[Source texts of formatted documents]
··········

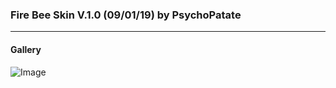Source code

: ### Fire Bee Skin V.1.0 (09/01/19) by PsychoPatate
---

#### Gallery
![Image](https://i.imgur.com/TgkCtte.jpg)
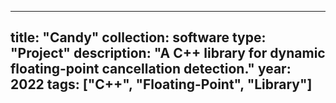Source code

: 
---
title: "Candy"
collection: software
type: "Project"
description: "A C++ library for dynamic floating-point cancellation detection."
year: 2022
tags: ["C++", "Floating-Point", "Library"]
---
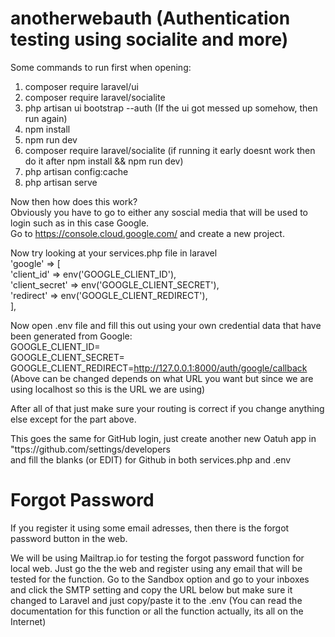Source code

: # anotherwebauth (Authentication testing using socialite and more)

Some commands to run first when opening:

1. composer require laravel/ui
2. composer require laravel/socialite
3. php artisan ui bootstrap --auth (If the ui got messed up somehow, then run again)
4. npm install
5. npm run dev
6. composer require laravel/socialite (if running it early doesnt work then do it after npm install && npm run dev)
7. php artisan config:cache
8. php artisan serve

Now then how does this work?<br />
Obviously you have to go to either any soscial media that will be used to login such as in this case Google.<br />
Go to https://console.cloud.google.com/ and create a new project.<br />

Now try looking at your services.php file in laravel<br />
'google' => [<br />
        'client_id' => env('GOOGLE_CLIENT_ID'),<br />
        'client_secret' => env('GOOGLE_CLIENT_SECRET'),<br />
        'redirect' =>  env('GOOGLE_CLIENT_REDIRECT'),<br />
     ],<br />


Now open .env file and fill this out using your own credential data that have been generated from Google:<br />
GOOGLE_CLIENT_ID=<br />
GOOGLE_CLIENT_SECRET=<br />
GOOGLE_CLIENT_REDIRECT=http://127.0.0.1:8000/auth/google/callback <br />
(Above can be changed depends on what URL you want but since we are using localhost so this is the URL we are using)<br />

After all of that just make sure your routing is correct if you change anything else except for the part above.<br />

This goes the same for GitHub login, just create another new Oatuh app in "ttps://github.com/settings/developers<br />
and fill the blanks (or EDIT) for Github in both services.php and .env<br />

# Forgot Password<br />

If you register it using some email adresses, then there is the forgot password button in the web.<br />

We will be using Mailtrap.io for testing the forgot password function for local web.
Just go the the web and register using any email that will be tested for the function.
Go to the Sandbox option and go to your inboxes and click the SMTP setting and copy the URL below but make sure it changed to Laravel and just copy/paste it to the .env (You can read the documentation for this function or all the function actually, its all on the Internet)<br />
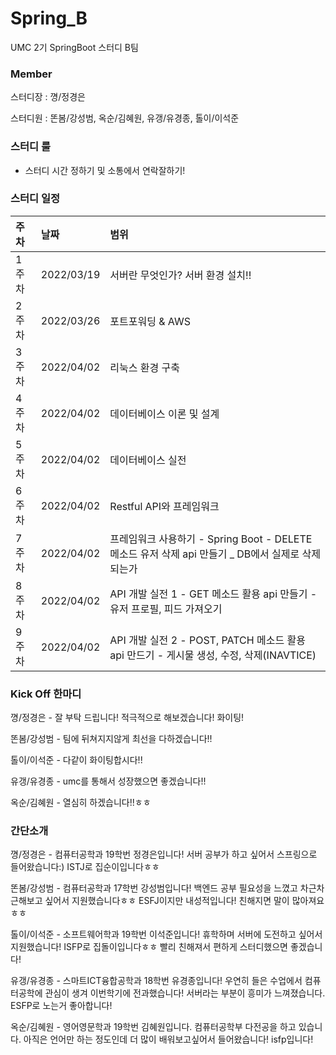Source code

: # Spring_B
UMC 2기 SpringBoot 스터디 B팀

### Member
스터디장 : 꼉/정경은

스터디원 : 똔봄/강성범, 옥순/김혜원, 유갱/유경종, 톨이/이석준

### 스터디 룰
- 스터디 시간 정하기 및 소통에서 연락잘하기!

### 스터디 일정

|주차|날짜|범위|
|:---|:---|:---|
|1주차|2022/03/19|서버란 무엇인가? 서버 환경 설치!!|
|2주차|2022/03/26|포트포워딩 & AWS|
|3주차|2022/04/02|리눅스 환경 구축|
|4주차|2022/04/02|데이터베이스 이론 및 설계|
|5주차|2022/04/02|데이터베이스 실전|
|6주차|2022/04/02|Restful API와 프레임워크|
|7주차|2022/04/02|프레임워크 사용하기 - Spring Boot - DELETE 메소드 유저 삭제 api 만들기 _ DB에서 실제로 삭제 되는가|
|8주차|2022/04/02|API 개발 실전 1 - GET 메소드 활용 api 만들기 - 유저 프로필, 피드 가져오기|
|9주차|2022/04/02|API 개발 실전 2 - POST, PATCH 메소드 활용 api 만드기 - 게시물 생성, 수정, 삭제(INAVTICE)|


### Kick Off 한마디
꼉/정경은 - 잘 부탁 드립니다! 적극적으로 해보겠습니다! 화이팅!

똔봄/강성범 - 팀에 뒤쳐지지않게 최선을 다하겠습니다!!

톨이/이석준 - 다같이 화이팅합시다!!

유갱/유경종 - umc를 통해서 성장했으면 좋겠습니다!!

옥순/김혜원 - 열심히 하겠습니다!!ㅎㅎ

### 간단소개
꼉/정경은 - 컴퓨터공학과 19학번 정경은입니다! 서버 공부가 하고 싶어서 스프링으로 들어왔습니다:) ISTJ로 집순이입니다ㅎㅎ

똔봄/강성범 - 컴퓨터공학과 17학번 강성범입니다! 백엔드 공부 필요성을 느꼈고 차근차근해보고 싶어서 지원했습니다ㅎㅎ ESFJ이지만 내성적입니다! 친해지면 말이 많아져요ㅎㅎ

톨이/이석준 - 소프트웨어학과 19학번 이석준입니다! 휴학하며 서버에 도전하고 싶어서 지원했습니다! ISFP로 집돌이입니다ㅎㅎ 빨리 친해져서 편하게 스터디했으면 좋겠습니다!

유갱/유경종 - 스마트ICT융합공학과 18학번 유경종입니다! 우연히 들은 수업에서 컴퓨터공학에 관심이 생겨 이번학기에 전과했습니다! 서버라는 부분이 흥미가 느껴졌습니다. ESFP로 노는거 좋아합니다!

옥순/김혜원 - 영어영문학과 19학번 김혜원입니다. 컴퓨터공학부 다전공을 하고 있습니다. 아직은 언어만 하는 정도인데 더 많이 배워보고싶어서 들어왔습니다! isfp입니다!
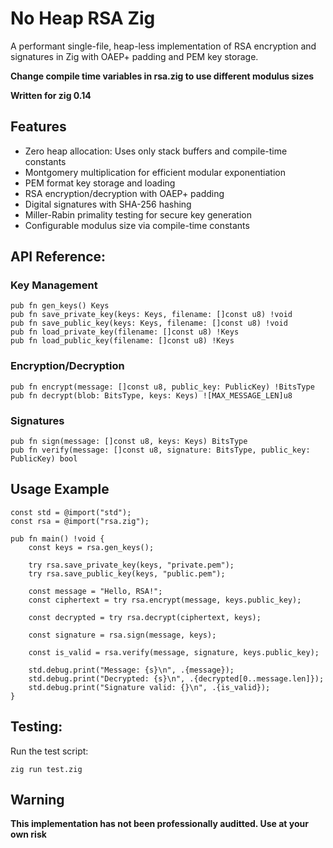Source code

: # No Heap RSA Zig
A performant single-file, heap-less implementation of RSA encryption and signatures in Zig with OAEP+ padding and PEM key storage.

**Change compile time variables in rsa.zig to use different modulus sizes**

**Written for zig 0.14**

## Features
- Zero heap allocation: Uses only stack buffers and compile-time constants
- Montgomery multiplication for efficient modular exponentiation
- PEM format key storage and loading
- RSA encryption/decryption with OAEP+ padding
- Digital signatures with SHA-256 hashing
- Miller-Rabin primality testing for secure key generation
- Configurable modulus size via compile-time constants

## API Reference:
### Key Management

    pub fn gen_keys() Keys
    pub fn save_private_key(keys: Keys, filename: []const u8) !void
    pub fn save_public_key(keys: Keys, filename: []const u8) !void
    pub fn load_private_key(filename: []const u8) !Keys
    pub fn load_public_key(filename: []const u8) !Keys

### Encryption/Decryption

    pub fn encrypt(message: []const u8, public_key: PublicKey) !BitsType
    pub fn decrypt(blob: BitsType, keys: Keys) ![MAX_MESSAGE_LEN]u8


### Signatures

    pub fn sign(message: []const u8, keys: Keys) BitsType
    pub fn verify(message: []const u8, signature: BitsType, public_key: PublicKey) bool

## Usage Example

    const std = @import("std");
    const rsa = @import("rsa.zig");

    pub fn main() !void {
        const keys = rsa.gen_keys();
        
        try rsa.save_private_key(keys, "private.pem");
        try rsa.save_public_key(keys, "public.pem");
        
        const message = "Hello, RSA!";
        const ciphertext = try rsa.encrypt(message, keys.public_key);
        
        const decrypted = try rsa.decrypt(ciphertext, keys);
        
        const signature = rsa.sign(message, keys);
        
        const is_valid = rsa.verify(message, signature, keys.public_key);
        
        std.debug.print("Message: {s}\n", .{message});
        std.debug.print("Decrypted: {s}\n", .{decrypted[0..message.len]});
        std.debug.print("Signature valid: {}\n", .{is_valid});
    }

## Testing:
Run the test script:

    zig run test.zig


## Warning

**This implementation has not been professionally auditted. Use at your own risk**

··········

ASSIGNED TASK: Among the entries above, copy exactly only the lines starting with the one containing "- PEM format key storage and loading" and going through the one containing "pub fn sign(message: []const", both ends included.

YOUR RESPONSE:
- PEM format key storage and loading
- RSA encryption/decryption with OAEP+ padding
- Digital signatures with SHA-256 hashing
- Miller-Rabin primality testing for secure key generation
- Configurable modulus size via compile-time constants

## API Reference:
### Key Management

    pub fn gen_keys() Keys
    pub fn save_private_key(keys: Keys, filename: []const u8) !void
    pub fn save_public_key(keys: Keys, filename: []const u8) !void
    pub fn load_private_key(filename: []const u8) !Keys
    pub fn load_public_key(filename: []const u8) !Keys

### Encryption/Decryption

    pub fn encrypt(message: []const u8, public_key: PublicKey) !BitsType
    pub fn decrypt(blob: BitsType, keys: Keys) ![MAX_MESSAGE_LEN]u8


### Signatures

    pub fn sign(message: []const u8, keys: Keys) BitsType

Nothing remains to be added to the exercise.